Ironic because i just finished my DVR on Rebuild of EVA from Toonami.

EDIT: 



> You Can (Not) Refund



:rofl:rofl


----------



## Sunuvmann (Mar 18, 2013)

mfw

[YOUTUBE]http://www.youtube.com/watch?v=dkVBXW4JeUI[/YOUTUBE]


----------



## strongarm85 (Mar 18, 2013)

Black Wraith said:


> Here's what EA's stock has looked like since Riccitiello took over in April of 2007:



Take that with a grain of salt. Everyone's stock price took a hit 2008. Most game publishers have failed to make a good recovery with a few exceptions. (Valve)


----------



## Agmaster (Mar 18, 2013)

Made his money and left, not newsworthy.  New person will still have to please shareholders, changes will be minimal at best.   Also, not newsworthy as policies either had in mind are not (yet?) discussed by us in enough detail to have this be little more than celebrity gossip.


----------



## Krory (Mar 18, 2013)

And nothing will change but everyone _thinks_ it will because they seem to be under the impression that video game publishing works by the CEO constantly swinging by every game development to dip his balls in their chocolate and order them how to do things as opposed to the isolated ivory tower that it actually is.


----------



## Derezzed (Mar 18, 2013)

Krory said:


> And nothing will change but everyone _thinks_ it will because they seem to be under the impression that video game publishing works by the CEO constantly swinging by every game development to dip his balls in their chocolate and order them how to do things as opposed to the isolated ivory tower that it actually is.



Was thinking the same thing  

I mean they could even get someone worse for all that we know as well.


----------



## Krory (Mar 18, 2013)

The person that is temporarily replacing him is the guy that served in between Ricci's sentences and ran the show _before_ him and was still a fucking big-wig the entire time. Ricci's boss (one of them) is just going to be the overall boss. _Again_.

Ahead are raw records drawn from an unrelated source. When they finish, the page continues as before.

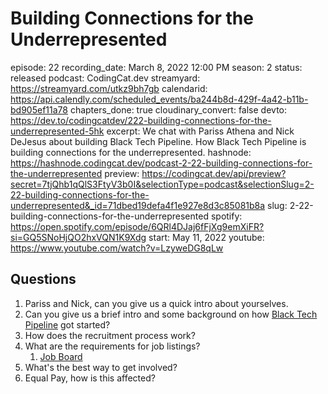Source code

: # Building Connections for the Underrepresented

episode: 22
recording_date: March 8, 2022 12:00 PM
season: 2
status: released
podcast: CodingCat.dev
streamyard: https://streamyard.com/utkz9bh7gb
calendarid: https://api.calendly.com/scheduled_events/ba244b8d-429f-4a42-b11b-bd905ef11a78
chapters_done: true
cloudinary_convert: false
devto: https://dev.to/codingcatdev/222-building-connections-for-the-underrepresented-5hk
excerpt: We chat with Pariss Athena and Nick DeJesus about building Black Tech Pipeline. How Black Tech Pipeline is building connections for the underrepresented.
hashnode: https://hashnode.codingcat.dev/podcast-2-22-building-connections-for-the-underrepresented
preview: https://codingcat.dev/api/preview?secret=7tjQhb1qQlS3FtyV3b0I&selectionType=podcast&selectionSlug=2-22-building-connections-for-the-underrepresented&_id=71dbed19defa4f1e927e8d3c85081b8a
slug: 2-22-building-connections-for-the-underrepresented
spotify: https://open.spotify.com/episode/6QRl4DJaj6fFjXg9emXiFR?si=GQ5SNoHjQO2hxVQN1K9Xdg
start: May 11, 2022
youtube: https://www.youtube.com/watch?v=LzyweDG8qLw

## Questions

1. Pariss and Nick, can you give us a quick intro about yourselves.
2. Can you give us a brief intro and some background on how [Black Tech Pipeline](https://blacktechpipeline.com/) got started?
3. How does the recruitment process work? 
4. What are the requirements for job listings? 
    1. [Job Board](https://blacktechpipeline.com/jobs)
5. What's the best way to get involved?
6. Equal Pay, how is this affected?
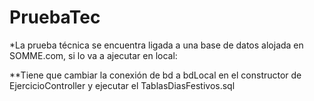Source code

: # PruebaTec

*La prueba técnica se encuentra ligada a una base de datos alojada en SOMME.com, si lo va a ajecutar en local:

**Tiene que cambiar la conexión de bd a bdLocal en el constructor de EjercicioController y ejecutar el TablasDiasFestivos.sql

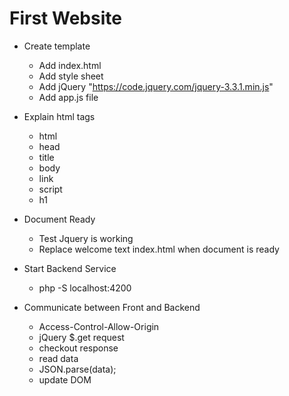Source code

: # First Website

* Create template

  * Add index.html
  * Add style sheet
  * Add jQuery "https://code.jquery.com/jquery-3.3.1.min.js"
  * Add app.js file
 
* Explain html tags

  * html
  * head
  * title
  * body
  * link
  * script
  * h1

* Document Ready
  * Test Jquery is working
  * Replace welcome text index.html when document is ready 

* Start Backend Service
  * php -S localhost:4200

* Communicate between Front and Backend
  * Access-Control-Allow-Origin
  * jQuery $.get request
  * checkout response
  * read data
  * JSON.parse(data);
  * update DOM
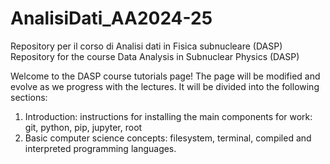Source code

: # AnalisiDati_AA2024-25
Repository per il corso di Analisi dati in Fisica subnucleare (DASP)
Repository for the course Data Analysis in Subnuclear Physics (DASP)

Welcome to the DASP course tutorials page! 
The page will be modified and evolve as we progress with the lectures.
It will be divided into the following sections:

1) Introduction: instructions for installing the main components for work: git, python, pip, jupyter, root
2) Basic computer science concepts: filesystem, terminal, compiled and interpreted programming languages.
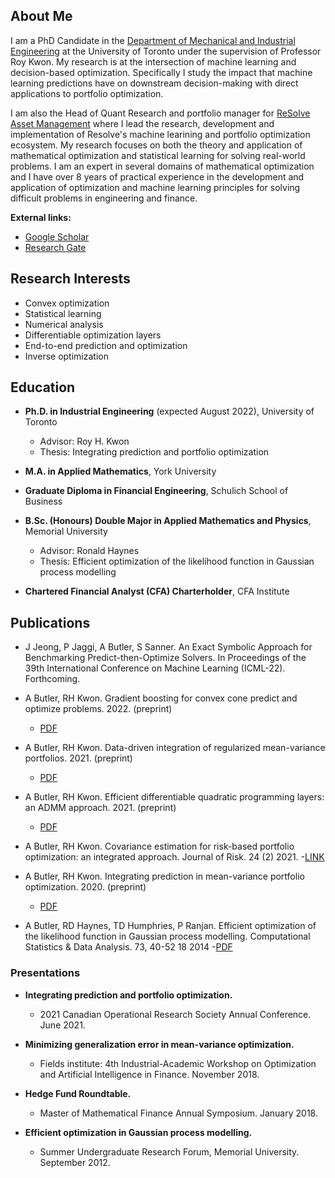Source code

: ## About Me
I am a PhD Candidate in the [Department of Mechanical and Industrial Engineering](https://www.mie.utoronto.ca/) at the University of Toronto under the supervision of Professor Roy Kwon. My research is at the intersection of machine learning and decision-based optimization. Specifically I study the impact that machine learning predictions have on downstream decision-making with direct applications to portfolio optimization.

I am also the Head of Quant Research and portfolio manager for [ReSolve Asset Management](https://investresolve.com/) where I lead the research, development and implementation of Resolve's machine learining and portfolio optimization ecosystem. My research focuses on both the theory and application of mathematical optimization and statistical learning for solving real-world problems. I am an expert in several domains of mathematical optimization and I have over 8 years of practical experience in the development and application of optimization and machine learning principles for solving difficult problems in engineering and finance. 

**External links:**

 - [Google Scholar](https://scholar.google.com/citations?user=Wzs3v78AAAAJ&hl=en)
 - [Research Gate](https://www.researchgate.net/profile/Andrew-Butler-24)


## Research Interests
- Convex optimization
- Statistical learning
- Numerical analysis
- Differentiable optimization layers
- End-to-end prediction and optimization
- Inverse optimization 

## Education
- **Ph.D. in Industrial Engineering** (expected August 2022), University of Toronto 
    - Advisor: Roy H. Kwon 
    - Thesis: Integrating prediction and portfolio optimization

- **M.A. in Applied Mathematics**, York University 

- **Graduate Diploma in Financial Engineering**, Schulich School of Business

- **B.Sc. (Honours) Double Major in Applied Mathematics and Physics**, Memorial University 
    - Advisor: Ronald Haynes
    - Thesis: Efficient optimization of the likelihood function in Gaussian process modelling

- **Chartered Financial Analyst (CFA) Charterholder**, CFA Institute

## Publications

- J Jeong, P Jaggi, A Butler, S Sanner. An Exact Symbolic Approach for Benchmarking Predict-then-Optimize Solvers. In Proceedings of the 39th International Conference on Machine Learning (ICML-22). Forthcoming.

- A Butler, RH Kwon. Gradient boosting for convex cone predict and optimize problems. 2022. (preprint)
    - [PDF](https://arxiv.org/pdf/2204.06895.pdf)

- A Butler, RH Kwon. Data-driven integration of regularized mean-variance portfolios.	2021. (preprint)
    - [PDF](https://arxiv.org/pdf/2112.07016.pdf)

- A Butler, RH Kwon. Efficient differentiable quadratic programming layers: an ADMM approach. 2021. (preprint)
    - [PDF](https://arxiv.org/pdf/2112.07464.pdf) 

- A Butler, RH Kwon. Covariance estimation for risk-based portfolio optimization: an integrated approach. Journal of Risk. 24 (2)	2021.
    -[LINK](https://www.risk.net/journal-of-risk/7905781/covariance-estimation-for-risk-based-portfolio-optimization-an-integrated-approach) 

-  A Butler, RH Kwon. Integrating prediction in mean-variance portfolio optimization. 2020. (preprint)
    - [PDF](https://arxiv.org/pdf/2102.09287.pdf) 

- A Butler, RD Haynes, TD Humphries, P Ranjan. Efficient optimization of the likelihood function in Gaussian process modelling. Computational Statistics & Data Analysis. 73, 40-52	18	2014
    -[PDF](https://www.sciencedirect.com/science/article/abs/pii/S0167947313004556) 


### Presentations

- **Integrating prediction and portfolio optimization.** 
    - 2021 Canadian Operational Research Society Annual Conference. June 2021.

- **Minimizing generalization error in mean-variance optimization.**
    -  Fields institute: 4th Industrial-Academic Workshop on Optimization and Artificial Intelligence in Finance. November 2018.

- **Hedge Fund Roundtable.**
    -  Master of Mathematical Finance Annual Symposium. January 2018.
 
- **Efficient optimization in Gaussian process modelling.**
    -  Summer Undergraduate Research Forum, Memorial University. September 2012.



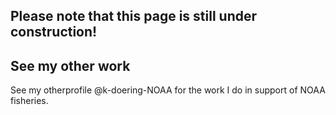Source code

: ## Please note that this page is still under construction!

## See my other work

See my otherprofile @k-doering-NOAA for the work I do in support of NOAA fisheries.
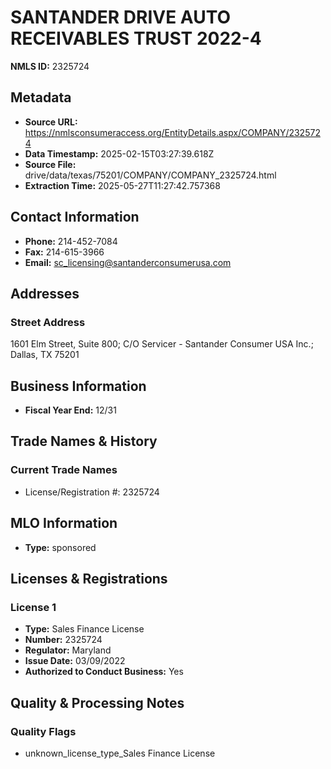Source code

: # SANTANDER DRIVE AUTO RECEIVABLES TRUST 2022-4

**NMLS ID:** 2325724

## Metadata
- **Source URL:** https://nmlsconsumeraccess.org/EntityDetails.aspx/COMPANY/2325724
- **Data Timestamp:** 2025-02-15T03:27:39.618Z
- **Source File:** drive/data/texas/75201/COMPANY/COMPANY_2325724.html
- **Extraction Time:** 2025-05-27T11:27:42.757368

## Contact Information
- **Phone:** 214-452-7084
- **Fax:** 214-615-3966
- **Email:** sc_licensing@santanderconsumerusa.com

## Addresses
### Street Address
1601 Elm Street, Suite 800; C/O Servicer - Santander Consumer USA Inc.; Dallas, TX 75201

## Business Information
- **Fiscal Year End:** 12/31

## Trade Names & History
### Current Trade Names
- License/Registration #: 2325724

## MLO Information
- **Type:** sponsored

## Licenses & Registrations

### License 1
- **Type:** Sales Finance License
- **Number:** 2325724
- **Regulator:** Maryland
- **Issue Date:** 03/09/2022
- **Authorized to Conduct Business:** Yes

## Quality & Processing Notes
### Quality Flags
- unknown_license_type_Sales Finance License
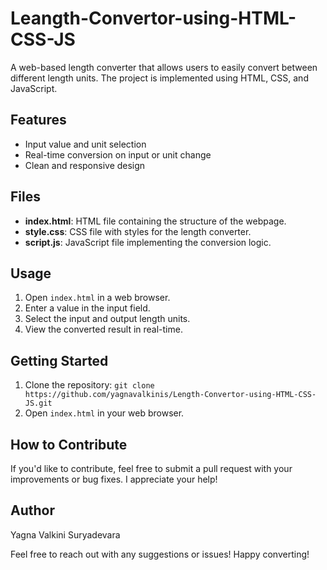 # Leangth-Convertor-using-HTML-CSS-JS
A web-based length converter that allows users to easily convert between different length units. The project is implemented using HTML, CSS, and JavaScript.

## Features
- Input value and unit selection
- Real-time conversion on input or unit change
- Clean and responsive design

## Files
- **index.html**: HTML file containing the structure of the webpage.
- **style.css**: CSS file with styles for the length converter.
- **script.js**: JavaScript file implementing the conversion logic.

## Usage
1. Open `index.html` in a web browser.
2. Enter a value in the input field.
3. Select the input and output length units.
4. View the converted result in real-time.

## Getting Started
1. Clone the repository: `git clone https://github.com/yagnavalkinis/Length-Convertor-using-HTML-CSS-JS.git`
2. Open `index.html` in your web browser.

## How to Contribute
If you'd like to contribute, feel free to submit a pull request with your improvements or bug fixes. I appreciate your help!

## Author
Yagna Valkini Suryadevara

Feel free to reach out with any suggestions or issues!
Happy converting!
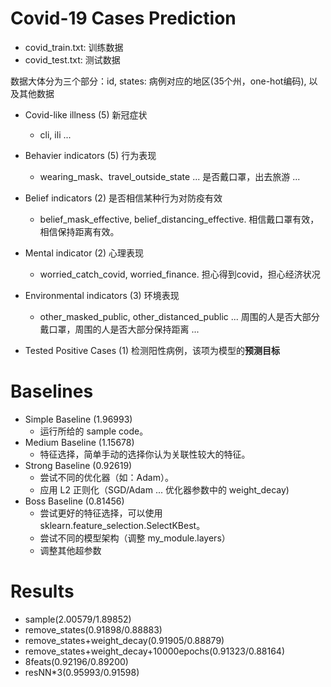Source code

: # Covid-19 Cases Prediction

- covid_train.txt: 训练数据
- covid_test.txt: 测试数据

数据大体分为三个部分：id, states: 病例对应的地区(35个州，one-hot编码), 以及其他数据
  - Covid-like illness (5) 新冠症状

    - cli, ili ...

  - Behavier indicators (5) 行为表现

    - wearing_mask、travel_outside_state ... 是否戴口罩，出去旅游 ...

  - Belief indicators (2) 是否相信某种行为对防疫有效

    - belief_mask_effective, belief_distancing_effective. 相信戴口罩有效，相信保持距离有效。

  - Mental indicator (2) 心理表现

    - worried_catch_covid, worried_finance.  担心得到covid，担心经济状况

  - Environmental indicators (3) 环境表现

    - other_masked_public, other_distanced_public ... 周围的人是否大部分戴口罩，周围的人是否大部分保持距离 ...

  - Tested Positive Cases (1) 检测阳性病例，该项为模型的**预测目标**
  

# Baselines

- Simple Baseline (1.96993)
	- 运行所给的 sample code。
- Medium Baseline (1.15678)
	- 特征选择，简单手动的选择你认为关联性较大的特征。
- Strong Baseline (0.92619)
	- 尝试不同的优化器（如：Adam）。
	- 应用 L2 正则化（SGD/Adam ... 优化器参数中的 weight_decay)
- Boss Baseline (0.81456)
	- 尝试更好的特征选择，可以使用 sklearn.feature_selection.SelectKBest。
	- 尝试不同的模型架构（调整 my_module.layers）
	- 调整其他超参数

# Results

- sample(2.00579/1.89852)
- remove_states(0.91898/0.88883)
- remove_states+weight_decay(0.91905/0.88879)
- remove_states+weight_decay+10000epochs(0.91323/0.88164)
- 8feats(0.92196/0.89200)
- resNN*3(0.95993/0.91598)
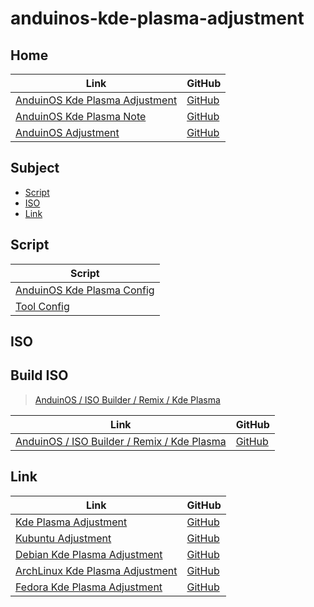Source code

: 

# anduinos-kde-plasma-adjustment




## Home

| Link | GitHub |
| ---- | ------ |
| [AnduinOS Kde Plasma Adjustment](https://samwhelp.github.io/anduinos-kde-plasma-adjustment/) | [GitHub](https://github.com/samwhelp/anduinos-kde-plasma-adjustment) |
| [AnduinOS Kde Plasma Note](https://samwhelp.github.io/note-about-anduinos-kde-plasma/) | [GitHub](https://github.com/samwhelp/note-about-anduinos-kde-plasma) |
| [AnduinOS Adjustment](https://samwhelp.github.io/anduinos-adjustment/) | [GitHub](https://github.com/samwhelp/anduinos-adjustment) |




## Subject

* [Script](#script)
* [ISO](#iso)
* [Link](#link)




## Script

| Script |
| ------ |
| [AnduinOS Kde Plasma Config](https://github.com/samwhelp/anduinos-kde-plasma-adjustment/tree/main/prototype/main/kde-config/locale/en_us/Breeze-Dark) |
| [Tool Config](https://github.com/samwhelp/anduinos-adjustment/tree/main/prototype/main/tool-config/part) |




## ISO

## Build ISO

> [AnduinOS / ISO Builder / Remix / Kde Plasma](https://samwhelp.github.io/note-about-anduinos-iso-builder/read/project/anduinos-iso-builder-remix-kde-plasma.html)

| Link | GitHub |
| ---- | ------ |
| [AnduinOS / ISO Builder / Remix / Kde Plasma](https://samwhelp.github.io/anduinos-iso-builder-remix-kde-plasma/) | [GitHub](https://github.com/samwhelp/anduinos-iso-builder-remix-kde-plasma) |




## Link

| Link | GitHub |
| ---- | ------ |
| [Kde Plasma Adjustment](https://samwhelp.github.io/kde-plasma-adjustment/) | [GitHub](https://github.com/samwhelp/kde-plasma-adjustment) |
| [Kubuntu Adjustment](https://samwhelp.github.io/kubuntu-adjustment/) | [GitHub](https://github.com/samwhelp/kubuntu-adjustment) |
| [Debian Kde Plasma Adjustment](https://samwhelp.github.io/debian-kde-plasma-adjustment/) | [GitHub](https://github.com/samwhelp/debian-kde-plasma-adjustment) |
| [ArchLinux Kde Plasma Adjustment](https://samwhelp.github.io/archlinux-kde-plasma-adjustment/) | [GitHub](https://github.com/samwhelp/archlinux-kde-plasma-adjustment) |
| [Fedora Kde Plasma Adjustment](https://samwhelp.github.io/fedora-kde-plasma-adjustment/) | [GitHub](https://github.com/samwhelp/fedora-kde-plasma-adjustment) |

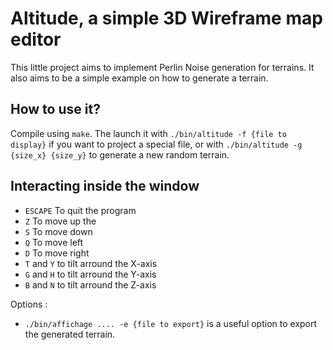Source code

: # Altitude, a simple 3D Wireframe map editor

This little project aims to implement Perlin Noise generation for terrains.
It also aims to be a simple example on how to generate a terrain.

## How to use it?

Compile using `make`. The launch it with `./bin/altitude -f {file to display}` if you want to project a special file,
or with `./bin/altitude -g {size_x} {size_y}` to generate a new random terrain.

## Interacting inside the window

- `ESCAPE` To quit the program
- `Z` To move up the
- `S` To move down
- `Q` To move left
- `D` To move right
- `T` and `Y` to tilt arround the X-axis
- `G` and `H` to tilt arround the Y-axis
- `B` and `N` to tilt arround the Z-axis

Options :
 - `./bin/affichage .... -e {file to export}` is a useful option to export the generated terrain.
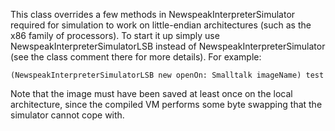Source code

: This class overrides a few methods in NewspeakInterpreterSimulator required for simulation to work on little-endian architectures (such as the x86 family of processors).  To start it up simply use NewspeakInterpreterSimulatorLSB instead of NewspeakInterpreterSimulator (see the class comment there for more details).  For example:

	(NewspeakInterpreterSimulatorLSB new openOn: Smalltalk imageName) test

Note that the image must have been saved at least once on the local architecture, since the compiled VM performs some byte swapping that the simulator cannot cope with.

So again, _nothing is going to change_.


----------



## Bungee Gum (Mar 18, 2013)

YESSSSSSSSSSSSSSSSSSSSSSSSSSSSSSS

I fist pumped the air when i read the thread title


----------



## Krory (Mar 18, 2013)

See       ?


----------



## Bungee Gum (Mar 18, 2013)

Are you stupid? Did you not read the part where it says that he is resigning because of extremely low end of profits? 

Believe it or not, low profits actually do force companies to change their strategy's, you repugnant little fool


----------



## dream (Mar 18, 2013)

Krory said:


> So again, _nothing is going to change_.



It's foolish to expect a company like EA to change with just a CEO change.


----------



## Death-kun (Mar 18, 2013)

EA doooooooooooomed


----------



## Krory (Mar 18, 2013)

Goova said:


> Are you stupid? Did you not read the part where it says that he is resigning because of extremely low end of profits?
> 
> Believe it or not, low profits actually do force companies to change their strategy's, you repugnant little fool



And you missed the part where the person replacing him is the person who was running the show in between Ricci and was his _boss_ - the guy who had to _approve_ all of Ricci's stupid ideas and that's assuming they were even _his_ ideas. We're talking about the guy who's had so many icepicks jammed into his frontal lobes that whenever he heard an idea he went, "You know what? That seems like a sound investment!" The guy that is now taking control is one of the people that had to ultimately say, "You know what? Online passes and microtransactions are a _good idea_."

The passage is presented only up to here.